JUDY WOODRUFF: Finally: Farm workers face major challenges accessing health care. But a group in Southeastern Arizona has a unique solution that appears to be working. From the Cronkite School of Journalism at Arizona State University, Anikka Abbott reports.
ANIKKA ABBOTT: Bend, pluck, place, repeat. For hours a day, workers at NatureSweet farms in Southeast Arizona pick tomatoes. It's work that requires strength, skill, and good health. Public health expert Jill Guernsey de Zapien says farmwork often causes muscle and back issues.
JILL GUERNSEY DE ZAPIEN, University of Arizona: Everything for harvesting crops, for packaging them, et cetera, and stuff, it is built to make it happen fast. It's not built to protect the body of the workers.
ANIKKA ABBOTT: The National Center for Farmworker Health says the top three things farm workers suffer from are obesity, hypertension, and diabetes. Workers like Dillon Valenzuela do what they can to get ready for the day.
DILLON VALENZUELA, Farmworker (through translator): When we enter, first, we have to exercise, stretch out. Then we put all the protective clothes on for the greenhouse.
ANIKKA ABBOTT: Even though they prepare for the work, some farmworkers struggle to maintain their own health. Four hundred people work in this tomato plant. The majority of them work here in the greenhouses. And almost 95 percent of them speak Spanish primarily. Language is one barrier to health care. Access is another, says Gail Emrick, executive director of the Southeast Arizona Area Health Education Center, or SEAHEC.
GAIL EMRICK, Executive Director, Southeast Arizona Area Health Education Center: Particularly precarious with farmworkers is the type of labor they're involved in, if it's shift work vs. ongoing or formal employment. And so some people might have health insurance and health coverage, and others may not.

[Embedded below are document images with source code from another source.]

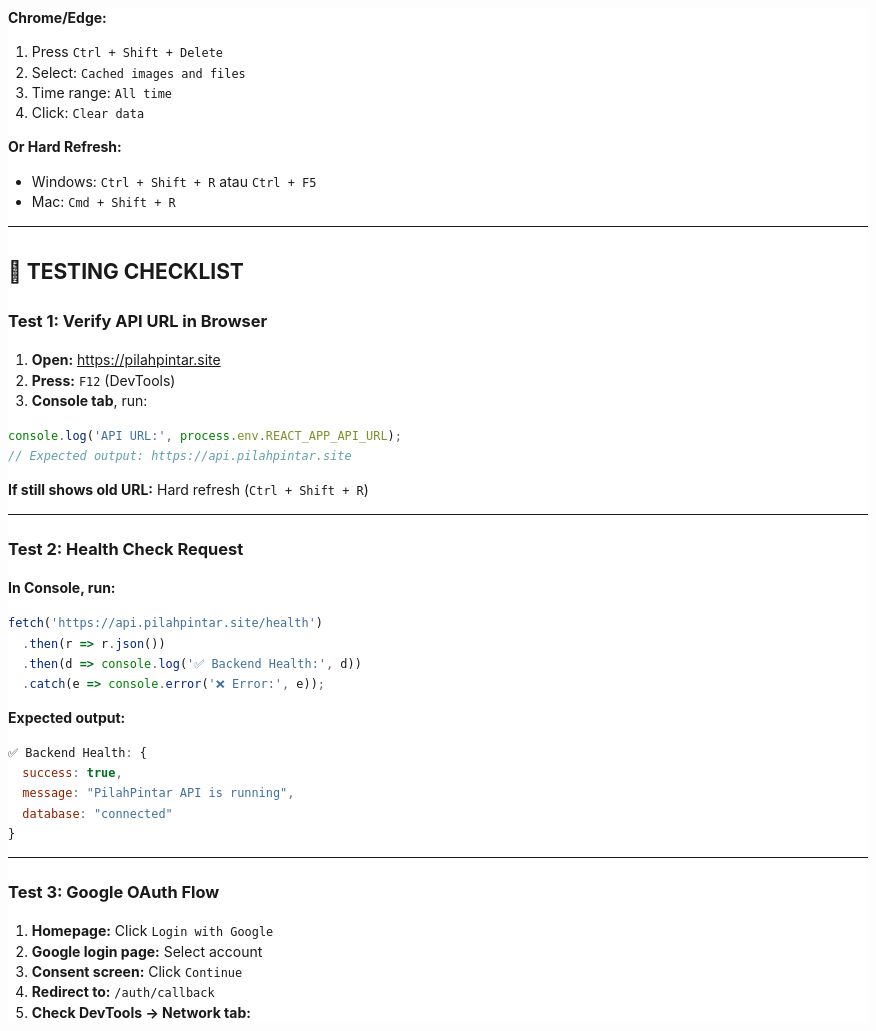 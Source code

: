**Chrome/Edge:**
1. Press `Ctrl + Shift + Delete`
2. Select: `Cached images and files`
3. Time range: `All time`
4. Click: `Clear data`

**Or Hard Refresh:**
- Windows: `Ctrl + Shift + R` atau `Ctrl + F5`
- Mac: `Cmd + Shift + R`

---

## 🧪 TESTING CHECKLIST

### **Test 1: Verify API URL in Browser**

1. **Open:** https://pilahpintar.site
2. **Press:** `F12` (DevTools)
3. **Console tab**, run:

```javascript
console.log('API URL:', process.env.REACT_APP_API_URL);
// Expected output: https://api.pilahpintar.site
```

**If still shows old URL:** Hard refresh (`Ctrl + Shift + R`)

---

### **Test 2: Health Check Request**

**In Console, run:**

```javascript
fetch('https://api.pilahpintar.site/health')
  .then(r => r.json())
  .then(d => console.log('✅ Backend Health:', d))
  .catch(e => console.error('❌ Error:', e));
```

**Expected output:**

```javascript
✅ Backend Health: {
  success: true,
  message: "PilahPintar API is running",
  database: "connected"
}
```

---

### **Test 3: Google OAuth Flow**

1. **Homepage:** Click `Login with Google`
2. **Google login page:** Select account
3. **Consent screen:** Click `Continue`
4. **Redirect to:** `/auth/callback`
5. **Check DevTools → Network tab:**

ANIKKA ABBOTT: The National Center for Farmworker Health says almost 53 percent of farmworkers across the country are uninsured. Even some with health insurance have limited access. The ratio of people to doctors in rural areas is 2,500 to one.
JILL GUERNSEY DE ZAPIEN: It's not saying necessarily that we don't have enough health professionals. It's saying that they're not distributed well throughout the country.
ANIKKA ABBOTT: Here in Winchester Heights, an unincorporated Latino neighborhood just 10 minutes from the farm, there are no doctors. The closest town with a medical facility is 20 minutes away. Enter the Southeast Arizona Area Health Education Center, whose goal is to help residents in rural areas gain access to health care. In Winchester Heights, they helped build a community center where public health interns train resident volunteers, known as promotoras de salud. After receiving training, health care workers, like Aida Dominguez, go door to door in Winchester Heights to teach their neighbors about better health, like nutrition and sun protection.
AIDA DOMINGUEZ, Health Care Volunteer (through translator): And then she told me, I am so grateful because, I didn't know, but now I know that you have to use a hat.
ANIKKA ABBOTT: Latino farmworkers say the community center and health workers have made an impact on their health. Having promotoras who speak their own language and come from their own community make a difference.
AIDA DOMINGUEZ (through translator): It's important to have a social environment and also to be able to help the children, the youth, the adults, the elders, so we will be united.
ANIKKA ABBOTT: Along with health care, the health education group is now also teaching residents how to run their own nonprofit. They plan to turn the community center over to the people in Winchester Heights next year. For the PBS NewsHour, I'm Anikka Abbott with Cronkite News in Winchester Heights, Arizona.